14 killed in Pakistan mosque blast

At least 14 people have been killed and 35 wounded in a explosion in a remote district in northwestern Pakistan, according to…

At least 14 people have been killed and 35 wounded in a explosion in a remote district in northwestern Pakistan, according to police.

"We don't know whether it was a bomb blast or somebody lobbed hand grenades into the mosque or there was some other cause of the explosion," Fida Hasan Shah, police chief of Dir district told reporters. He said the death toll could rise.

Earlier, Pakistan's army chief said Pakistan would not allow foreign troops to conduct operations on its soil after a cross-border incursion by US commandos.

The strongly-worded statement by General Ashfaq Kayani coincided with comments by the US Chairman of the Joint Chiefs of Staff, Admiral Mike Mullen, that a "more comprehensive strategy" was being formed to combat the threat from the Taliban and al Qaeda in the region.

General Kayani, who met Mr Mullen and other senior U.S. commanders on an aircraft carrier in the Indian Ocean on Aug. 28, delivered a clear message that foreign forces would not be tolerated on Pakistani territory, without directly referring to Mr Mullen's comments.

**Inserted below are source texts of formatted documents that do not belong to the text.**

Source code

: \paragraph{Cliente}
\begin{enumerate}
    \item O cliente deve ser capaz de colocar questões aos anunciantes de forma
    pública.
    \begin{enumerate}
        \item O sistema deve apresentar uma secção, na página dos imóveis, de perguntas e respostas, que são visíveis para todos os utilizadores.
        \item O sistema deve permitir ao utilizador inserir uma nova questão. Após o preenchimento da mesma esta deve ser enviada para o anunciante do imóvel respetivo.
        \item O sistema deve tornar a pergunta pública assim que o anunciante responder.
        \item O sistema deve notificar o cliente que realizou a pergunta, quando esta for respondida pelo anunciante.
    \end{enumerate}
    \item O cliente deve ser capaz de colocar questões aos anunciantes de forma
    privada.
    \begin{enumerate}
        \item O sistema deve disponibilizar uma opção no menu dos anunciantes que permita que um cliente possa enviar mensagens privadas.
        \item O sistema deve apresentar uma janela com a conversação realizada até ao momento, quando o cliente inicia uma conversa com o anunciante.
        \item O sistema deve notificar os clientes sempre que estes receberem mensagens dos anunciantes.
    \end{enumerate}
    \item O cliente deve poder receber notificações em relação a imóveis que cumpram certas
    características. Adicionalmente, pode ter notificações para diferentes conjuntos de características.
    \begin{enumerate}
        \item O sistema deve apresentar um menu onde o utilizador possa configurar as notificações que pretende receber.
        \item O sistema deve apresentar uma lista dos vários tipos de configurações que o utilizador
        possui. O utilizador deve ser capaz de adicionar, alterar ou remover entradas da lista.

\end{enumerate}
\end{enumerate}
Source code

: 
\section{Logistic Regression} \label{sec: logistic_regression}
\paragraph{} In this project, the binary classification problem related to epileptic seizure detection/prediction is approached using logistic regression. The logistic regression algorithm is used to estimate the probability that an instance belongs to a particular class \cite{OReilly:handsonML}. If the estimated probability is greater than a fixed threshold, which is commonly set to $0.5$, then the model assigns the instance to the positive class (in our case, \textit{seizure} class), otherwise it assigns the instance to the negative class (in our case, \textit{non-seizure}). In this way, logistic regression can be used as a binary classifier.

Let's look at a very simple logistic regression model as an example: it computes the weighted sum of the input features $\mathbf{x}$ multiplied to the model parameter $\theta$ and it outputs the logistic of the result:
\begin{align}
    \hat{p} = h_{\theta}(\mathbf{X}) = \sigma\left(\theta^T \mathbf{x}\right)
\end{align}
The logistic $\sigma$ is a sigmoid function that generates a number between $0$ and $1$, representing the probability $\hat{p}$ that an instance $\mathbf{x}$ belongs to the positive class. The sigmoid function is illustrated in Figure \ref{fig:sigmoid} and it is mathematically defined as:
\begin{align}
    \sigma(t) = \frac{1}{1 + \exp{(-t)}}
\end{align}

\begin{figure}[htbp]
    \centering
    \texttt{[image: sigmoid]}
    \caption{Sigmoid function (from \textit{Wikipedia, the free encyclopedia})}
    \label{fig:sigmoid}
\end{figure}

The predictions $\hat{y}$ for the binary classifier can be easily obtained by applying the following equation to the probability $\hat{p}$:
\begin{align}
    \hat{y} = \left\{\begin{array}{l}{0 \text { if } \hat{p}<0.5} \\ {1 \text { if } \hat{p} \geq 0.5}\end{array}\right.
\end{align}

"The sovereignty and territorial integrity of the country will be defended at all cost and no external force is allowed to conduct operations ... inside Pakistan," a military statement quoted General Kayani as saying.

Helicopter-borne US commandos carried out a ground assault in Pakistan's South Waziristan, a sanctuary for al Qaeda operatives, last week, the first known incursion into Pakistan by US troops since the 2001 invasion of Afghanistan, killing 20 people, including women and children.